(Bloomberg) -- Google lost its bid to topple a once-record €2.4 billion ($2.6 billion) European Union fine for abusing its monopoly power to crush rival shopping services.
The EU’s Court of Justice in Luxembourg backed a landmark 2017 decision, which found the US tech giant illegally leveraged its search-engine dominance to give a higher ranking to its own product listings.
Margrethe Vestager — who is just weeks away from departing the Brussels-based institution after two terms as competition commissioner — made Alphabet Inc.’s Google a top target after taking up her role in 2014. One of her earliest acts was to intensify a case that had withered under her predecessor.
The focus on Google from the EU’s antitrust enforcers hasn’t merely targeted the firm’s search dominance. The shopping case was the first round in a trio of fines that led to penalties totaling more than €8 billion.
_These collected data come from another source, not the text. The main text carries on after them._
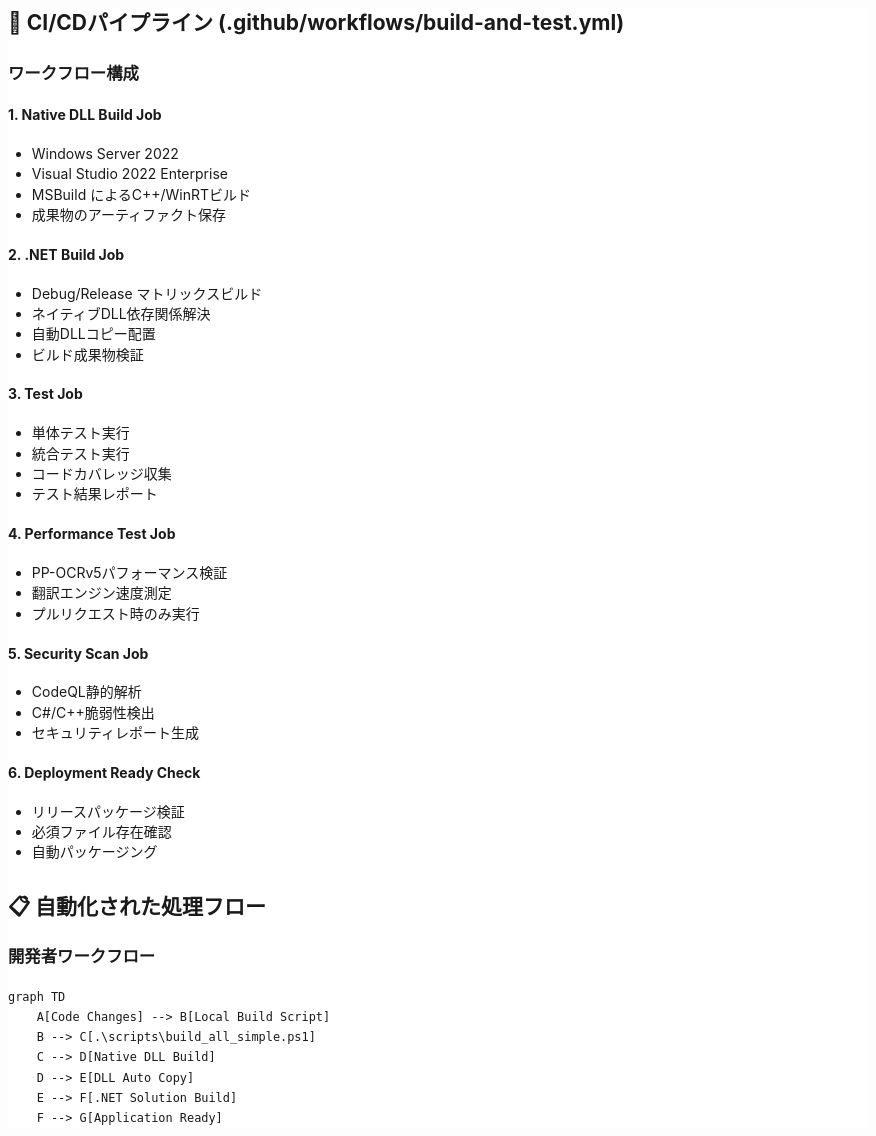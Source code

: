 ## 🔄 CI/CDパイプライン (.github/workflows/build-and-test.yml)

### ワークフロー構成

#### **1. Native DLL Build Job**
- Windows Server 2022
- Visual Studio 2022 Enterprise
- MSBuild によるC++/WinRTビルド
- 成果物のアーティファクト保存

#### **2. .NET Build Job**
- Debug/Release マトリックスビルド
- ネイティブDLL依存関係解決
- 自動DLLコピー配置
- ビルド成果物検証

#### **3. Test Job**
- 単体テスト実行
- 統合テスト実行
- コードカバレッジ収集
- テスト結果レポート

#### **4. Performance Test Job**
- PP-OCRv5パフォーマンス検証
- 翻訳エンジン速度測定
- プルリクエスト時のみ実行

#### **5. Security Scan Job**
- CodeQL静的解析
- C#/C++脆弱性検出
- セキュリティレポート生成

#### **6. Deployment Ready Check**
- リリースパッケージ検証
- 必須ファイル存在確認
- 自動パッケージング

## 📋 自動化された処理フロー

### 開発者ワークフロー
```mermaid
graph TD
    A[Code Changes] --> B[Local Build Script]
    B --> C[.\scripts\build_all_simple.ps1]
    C --> D[Native DLL Build]
    D --> E[DLL Auto Copy]
    E --> F[.NET Solution Build]
    F --> G[Application Ready]
```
A Google spokesperson said that the company is “disappointed” with the court judgment and that a 2017 offer to remedy the EU’s concerns helped to generate more clicks for other shopping services.
After the shopping case, the firm was hit in 2018 with a new record €4.3 billion fine for allegedly restrictive contract terms that prevented makers of tablets and phones from adding competing apps and web browsers, on Android-run devices.
Less than a year later, the company came in for a €1.49 billion fine for thwarting advertising rivals through exclusivity agreements for online ads with its AdSense for Search product.
Crucially, the EU’s fourth and likely final assault on Google’s business under Vestager came with potentially the most perilous penalty. The Danish commissioner warned that the only way of remedying Google’s dominance in adtech would be to mandate the breakup of the firm’s business in the area — putting the EU’s regulators on a similar track as the US Department of Justice, which is seeking a similar breakup.
The EU’s competition watchdogs are hoping that Google’s conduct will be definitively fixed by sweeping new regulation that came into effect last year — the Digital Markets Act.
Among other dos and don’ts — it forces Big Tech players to refrain from favoring their own services over rivals — an obligation inspired by the bloc’s near decade-long tussle with the tech giant’s search dominance.